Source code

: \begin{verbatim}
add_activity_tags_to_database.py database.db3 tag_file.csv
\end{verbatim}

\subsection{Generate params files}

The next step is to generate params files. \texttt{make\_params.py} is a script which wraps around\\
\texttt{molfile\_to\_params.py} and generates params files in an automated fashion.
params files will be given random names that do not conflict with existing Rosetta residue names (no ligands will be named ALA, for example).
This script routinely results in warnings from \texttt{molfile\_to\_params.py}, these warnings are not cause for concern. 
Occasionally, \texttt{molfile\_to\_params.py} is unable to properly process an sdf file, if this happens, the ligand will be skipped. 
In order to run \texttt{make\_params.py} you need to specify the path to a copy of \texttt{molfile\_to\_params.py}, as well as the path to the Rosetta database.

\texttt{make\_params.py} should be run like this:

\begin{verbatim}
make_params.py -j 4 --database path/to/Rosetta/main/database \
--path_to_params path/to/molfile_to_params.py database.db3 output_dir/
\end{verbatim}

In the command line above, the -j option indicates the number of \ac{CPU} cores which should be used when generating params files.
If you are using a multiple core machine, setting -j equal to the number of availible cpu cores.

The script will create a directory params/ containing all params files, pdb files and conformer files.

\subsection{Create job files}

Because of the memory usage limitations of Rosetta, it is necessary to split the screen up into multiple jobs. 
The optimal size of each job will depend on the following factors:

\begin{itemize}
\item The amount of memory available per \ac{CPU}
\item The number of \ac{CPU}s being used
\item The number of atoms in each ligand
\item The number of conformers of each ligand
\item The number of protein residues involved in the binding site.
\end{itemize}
****************
_WHAT THIS TASK INVOLVES_:
Examine the records and pull out every line where the string "each" occurs.

_SOLVED PROBLEM_:
The optimal size of each job will depend on the following factors:
\item The number of atoms in each ligand
\item The number of conformers of each ligand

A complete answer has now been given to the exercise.